We have nettles. Nettle tea, nettle wine, what more do you need?
We have nettles. Nettle tea, nettle wine, what more do you need?
Sweet pastries are a bit rubbish, but croissants with shit loads of butter and posh jam (taste the difference raspberry conserve is igor's tip of the day) are nice occasionally.
Would much prefer a nasty sausage roll off the hot plate thingy though. Cold sausage rolls are rank though, all dusty and dry.
Agreed on all counts.
What an absolute mong describing any type of sausage roll as 'rank'.
Ones straight out of the fridge at the supermarket are fucking gross, and I love stodgy meat-based food. Even room temperature would be acceptable, but cold sausage rolls are shit and you're the fucking mong LEWIS.
I can’t eat anything that should be hot when it isn’t. Buffets are a fucking nightmare if there isn’t a microwave handy.
No, sorry. You're still a daft cunt. That said, cold pasta makes me retch.
I ate a cold scotch pie today. I wouldn't have bought it had I realised it was but it was still grand.
Cold cornish pasties are the absolute dog's bollocks.
I don't mind cold cornish pasties, it's just a certain kind of supermarket sausage roll. I think it's because the pastry is really thick. When they're poncy thin filo pastry type sausage rolls (admittedly the inferior sort), they're alright cold. An old friend of mine used to have two cheap sainsburys sausage rolls straight out of the fridge for his lunch at school every day, washed down with a litre of chocolate milk, and he was the one guy who always ordered the english dish at the curry house. Obviously.
I'm saying you have food autism basically, Lew.
Read it and weep you anti-bean [remainer] nonces. The Will of the People.
Needs white pudding.
You need beans on it otherwise it's a dry mess.
Only 35% for black pudding though so they must asked a bunch of utter geeks.
Tinned tomatoes > Grilled tomato.
I hate baked beans, the sauce is way too sweet.
Salt them up then you embarrassment.
Beans is the only thing that makes this unique, otherwise it’s literally the same breakfast that everyone eats everywhere
'What Liverpool need is a nice blue home strip.'
It's an awful way to get fat. Get some beans in ya.

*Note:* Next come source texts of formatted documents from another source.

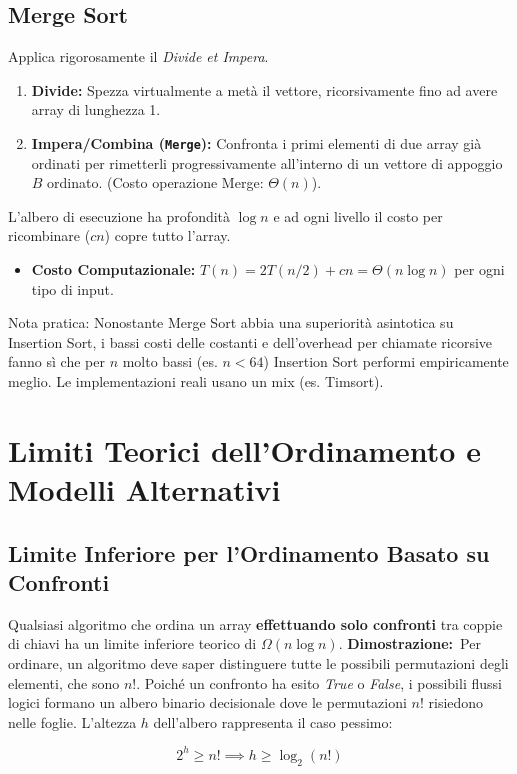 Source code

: \documentclass[12pt, a4paper]{article}
\begin{document}
\subsection{Merge Sort}
Applica rigorosamente il \textit{Divide et Impera}.
\begin{enumerate}
\item \textbf{Divide:} Spezza virtualmente a metà il vettore, ricorsivamente fino ad avere array di lunghezza 1.
\item \textbf{Impera/Combina (\texttt{Merge}):} Confronta i primi elementi di due array già ordinati per rimetterli progressivamente all'interno di un vettore di appoggio $B$ ordinato. (Costo operazione Merge: $\Theta(n)$).
\end{enumerate}
L'albero di esecuzione ha profondità $\log n$ e ad ogni livello il costo per ricombinare ($cn$) copre tutto l'array.
\begin{itemize}
\item \textbf{Costo Computazionale:} $T(n) = 2T(n/2) + cn = \Theta(n \log n)$ per ogni tipo di input.
\end{itemize}
Nota pratica: Nonostante Merge Sort abbia una superiorità asintotica su Insertion Sort, i bassi costi delle costanti e dell'overhead per chiamate ricorsive fanno sì che per $n$ molto bassi (es. $n < 64$) Insertion Sort performi empiricamente meglio. Le implementazioni reali usano un mix (es. Timsort).

\newpage

\section{Limiti Teorici dell'Ordinamento e Modelli Alternativi}

\subsection{Limite Inferiore per l'Ordinamento Basato su Confronti}
Qualsiasi algoritmo che ordina un array \textbf{effettuando solo confronti} tra coppie di chiavi ha un limite inferiore teorico di \textbf{$\Omega(n \log n)$}.
\textbf{Dimostrazione:}\
Per ordinare, un algoritmo deve saper distinguere tutte le possibili permutazioni degli elementi, che sono $n!$. Poiché un confronto ha esito \textit{True} o \textit{False}, i possibili flussi logici formano un albero binario decisionale dove le permutazioni $n!$ risiedono nelle foglie. L'altezza $h$ dell'albero rappresenta il caso pessimo:


$$2^h \ge n! \implies h \ge \log_2(n!)$$
\end{document}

That sounds really good tbh.
Giggs is wasted as a delivery driver. He should be cheff.
Can't resist replacing toast with fried bread.
It's not an either / or situation.
I think possibly the most disappointed I've ever been was in Cuba, where - catering for dick head Canadians - they dusted the fried bread with icing sugar. Un fucking forgivable.

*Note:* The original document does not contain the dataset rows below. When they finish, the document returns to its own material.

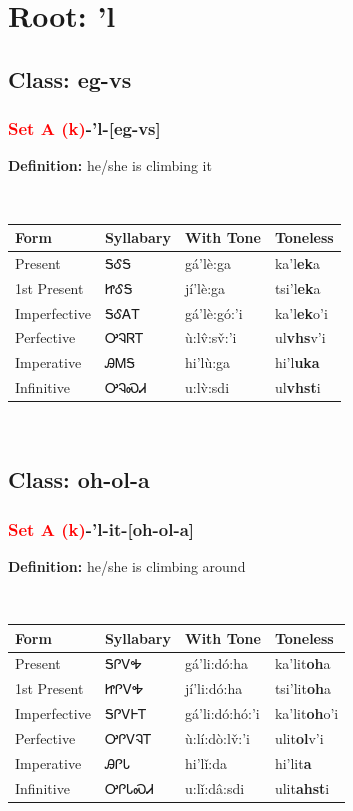 \needspace{4in}
\section*{Root: 'l}
\nopagebreak
{}
\needspace{3in}
\subsection*{Class: eg-vs}
\nopagebreak
\needspace{2in}
\subsubsection*{\textcolor{Red}{Set A (k)}{-}\textbf{'l}{-}[eg-vs]}
\nopagebreak
\textbf{Definition: } he/she is climbing it
\\[0.5em]
\begin{tabularx}{\textwidth}{l X X X}%
\toprule%
\textbf{Form}&\textbf{Syllabary}&\textbf{With Tone}&\textbf{Toneless}\\%
\midrule%
Present&ᎦᎴᎦ&gá’lè:ga&ka'l\textbf{ek}a\\%
1st Present&ᏥᎴᎦ&jí’lè:ga&tsi'l\textbf{ek}a\\%
Imperfective&ᎦᎴᎪᎢ&gá’lè:gó:’i&ka'l\textbf{ek}o'i\\%
Perfective&ᎤᎸᏒᎢ&ù:lv̂:sv̌:’i&ul\textbf{vhs}v'i\\%
Imperative&ᎯᎷᎦ&hi’lù:ga&hi'l\textbf{uka}\\%
Infinitive&ᎤᎸᏍᏗ&u:lv̀:sdi&ul\textbf{vhst}i\\%
\bottomrule%
\end{tabularx}
\\[1em]
\needspace{3in}
\subsection*{Class: oh-ol-a}
\nopagebreak
\needspace{2in}
\subsubsection*{\textcolor{Red}{Set A (k)}{-}\textbf{'l}{-}it{-}[oh-ol-a]}
\nopagebreak
\textbf{Definition: } he/she is climbing around
\\[0.5em]
\begin{tabularx}{\textwidth}{l X X X}%
\toprule%
\textbf{Form}&\textbf{Syllabary}&\textbf{With Tone}&\textbf{Toneless}\\%
\midrule%
Present&ᎦᎵᏙᎭ&gá’li:dó:ha&ka'lit\textbf{oh}a\\%
1st Present&ᏥᎵᏙᎭ&jí’li:dó:ha&tsi'lit\textbf{oh}a\\%
Imperfective&ᎦᎵᏙᎰᎢ&gá’li:dó:hó:’i&ka'lit\textbf{oh}o'i\\%
Perfective&ᎤᎵᏙᎸᎢ&ù:lí:dò:lv̌:’i&ulit\textbf{ol}v'i\\%
Imperative&ᎯᎵᏓ&hi’lǐ:da&hi'lit\textbf{a}\\%
Infinitive&ᎤᎵᏓᏍᏗ&u:lǐ:dâ:sdi&ulit\textbf{ahst}i\\%
\bottomrule%
\end{tabularx}
\\[1em]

The last breakfast I had in England had bubble & squeak as one of the options. Cabbage flavour does not belong with a fry.
The most questionable thing I ever did with a fry up was when I fried off some chorizo (not the pre-sliced shit stuff), cus I was too hungover to go out and buy proper sausage. Was pretty great tbh. Chorizo first then fried everything else in the sweet red nectar.
Baked beans are rank.
I put all sorts of shit into baked beans. Paprika, chilli powder, pepper, whatever the occasion demands. Hardly ever have them vanilla.
That's why bubble and squeak was invented isn't it? To use up leftovers?
Last edited by randomlegend; 11-01-2020 at 04:09 PM.
I quite like Spoons and baked beans, but people eating at Wetherspoons, with neither any teeth nor taste, shouldn't be deciding anything on behalf of this country.
Replace the banh mi with proper bread, and add another sausage, and we are good to go...
Last edited by John Arne; 11-01-2020 at 03:57 PM.
I'm sure it's fine but I need that sausage to be charred.
I am a convert to the fried tomato. On its own it is a worthless item, but it really helps to balance the plate when it comes to a fry up. Like one of those unglamorous footballers who the fans all moan about but managers love.